***** Data for this exercise *****
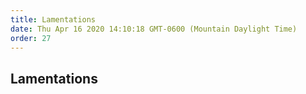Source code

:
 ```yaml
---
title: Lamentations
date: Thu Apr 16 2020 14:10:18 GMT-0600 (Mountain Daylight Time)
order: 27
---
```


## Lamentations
*****
***** Data for this exercise *****
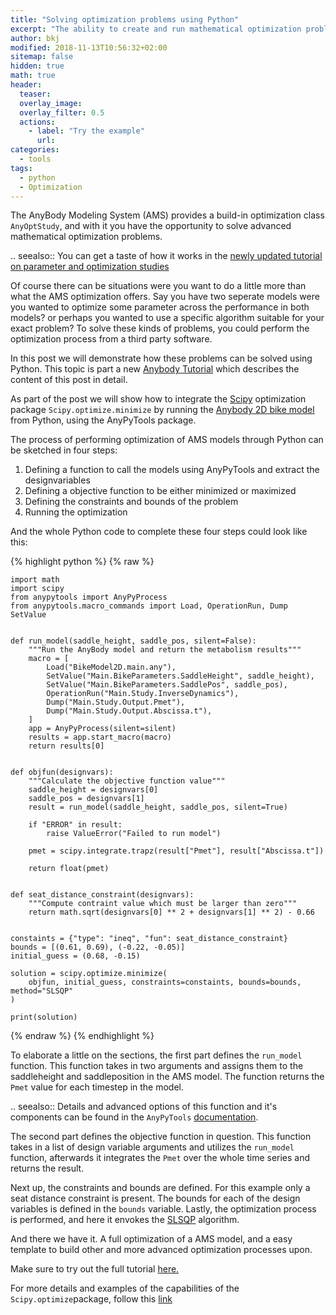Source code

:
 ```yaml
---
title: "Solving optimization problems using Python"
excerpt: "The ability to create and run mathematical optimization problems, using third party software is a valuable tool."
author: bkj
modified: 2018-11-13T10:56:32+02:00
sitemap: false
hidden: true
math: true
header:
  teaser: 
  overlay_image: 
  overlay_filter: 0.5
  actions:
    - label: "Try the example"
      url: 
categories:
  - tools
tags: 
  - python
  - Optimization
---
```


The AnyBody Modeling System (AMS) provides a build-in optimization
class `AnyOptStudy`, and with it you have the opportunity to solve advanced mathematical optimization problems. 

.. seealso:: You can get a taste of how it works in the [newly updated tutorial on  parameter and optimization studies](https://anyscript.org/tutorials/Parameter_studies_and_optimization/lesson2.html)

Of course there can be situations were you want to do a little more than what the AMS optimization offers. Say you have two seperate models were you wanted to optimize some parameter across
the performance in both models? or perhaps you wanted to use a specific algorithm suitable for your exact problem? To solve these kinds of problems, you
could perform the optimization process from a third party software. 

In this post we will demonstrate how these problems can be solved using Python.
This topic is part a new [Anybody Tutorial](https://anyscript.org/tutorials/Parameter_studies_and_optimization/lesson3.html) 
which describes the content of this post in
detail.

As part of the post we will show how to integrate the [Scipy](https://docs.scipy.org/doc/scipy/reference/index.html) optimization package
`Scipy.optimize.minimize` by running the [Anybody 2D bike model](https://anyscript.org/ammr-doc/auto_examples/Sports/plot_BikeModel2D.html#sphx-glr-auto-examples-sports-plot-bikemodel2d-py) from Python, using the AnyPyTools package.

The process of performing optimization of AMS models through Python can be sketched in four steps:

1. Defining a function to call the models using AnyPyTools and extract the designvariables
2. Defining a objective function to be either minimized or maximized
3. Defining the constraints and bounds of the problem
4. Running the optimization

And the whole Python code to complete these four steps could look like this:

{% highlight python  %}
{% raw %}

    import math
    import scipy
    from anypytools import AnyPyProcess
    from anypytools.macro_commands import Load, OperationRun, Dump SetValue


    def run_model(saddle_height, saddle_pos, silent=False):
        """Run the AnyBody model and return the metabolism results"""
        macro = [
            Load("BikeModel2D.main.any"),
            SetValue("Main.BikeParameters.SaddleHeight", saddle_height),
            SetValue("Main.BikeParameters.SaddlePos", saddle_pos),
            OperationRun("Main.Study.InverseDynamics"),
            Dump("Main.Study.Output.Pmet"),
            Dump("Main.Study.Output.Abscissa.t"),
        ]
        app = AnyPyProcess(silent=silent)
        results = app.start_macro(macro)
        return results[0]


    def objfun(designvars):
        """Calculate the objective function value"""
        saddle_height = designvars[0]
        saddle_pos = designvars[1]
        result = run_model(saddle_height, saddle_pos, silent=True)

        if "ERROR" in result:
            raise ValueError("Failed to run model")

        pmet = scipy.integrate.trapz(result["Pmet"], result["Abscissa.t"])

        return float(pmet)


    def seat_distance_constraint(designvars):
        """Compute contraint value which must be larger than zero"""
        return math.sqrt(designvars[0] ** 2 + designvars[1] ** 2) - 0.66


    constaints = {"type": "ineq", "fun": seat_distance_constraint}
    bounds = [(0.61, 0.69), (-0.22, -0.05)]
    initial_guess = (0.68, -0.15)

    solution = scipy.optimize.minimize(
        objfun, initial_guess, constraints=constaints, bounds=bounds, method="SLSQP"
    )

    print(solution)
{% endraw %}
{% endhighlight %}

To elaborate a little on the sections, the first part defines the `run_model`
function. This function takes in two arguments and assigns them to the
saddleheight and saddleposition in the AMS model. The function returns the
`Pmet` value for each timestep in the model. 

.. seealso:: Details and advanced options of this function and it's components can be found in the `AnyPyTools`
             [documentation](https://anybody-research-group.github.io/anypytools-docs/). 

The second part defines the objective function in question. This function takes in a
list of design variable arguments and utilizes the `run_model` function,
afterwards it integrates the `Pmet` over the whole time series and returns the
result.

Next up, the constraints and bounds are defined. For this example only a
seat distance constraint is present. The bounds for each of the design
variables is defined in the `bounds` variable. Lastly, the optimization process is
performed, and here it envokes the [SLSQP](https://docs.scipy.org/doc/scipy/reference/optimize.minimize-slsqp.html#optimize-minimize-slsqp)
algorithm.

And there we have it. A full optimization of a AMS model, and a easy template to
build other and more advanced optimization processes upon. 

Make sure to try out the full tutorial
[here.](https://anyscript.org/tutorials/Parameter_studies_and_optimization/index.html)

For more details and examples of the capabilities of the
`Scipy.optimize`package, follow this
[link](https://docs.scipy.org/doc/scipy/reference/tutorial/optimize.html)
*****
● **Exercise instructions**:
Your task is to find every line above containing the word "little" and copy it.

● **Solution to this problem**:
Of course there can be situations were you want to do a little more than what the AMS optimization offers. Say you have two seperate models were you wanted to optimize some parameter across
To elaborate a little on the sections, the first part defines the `run_model`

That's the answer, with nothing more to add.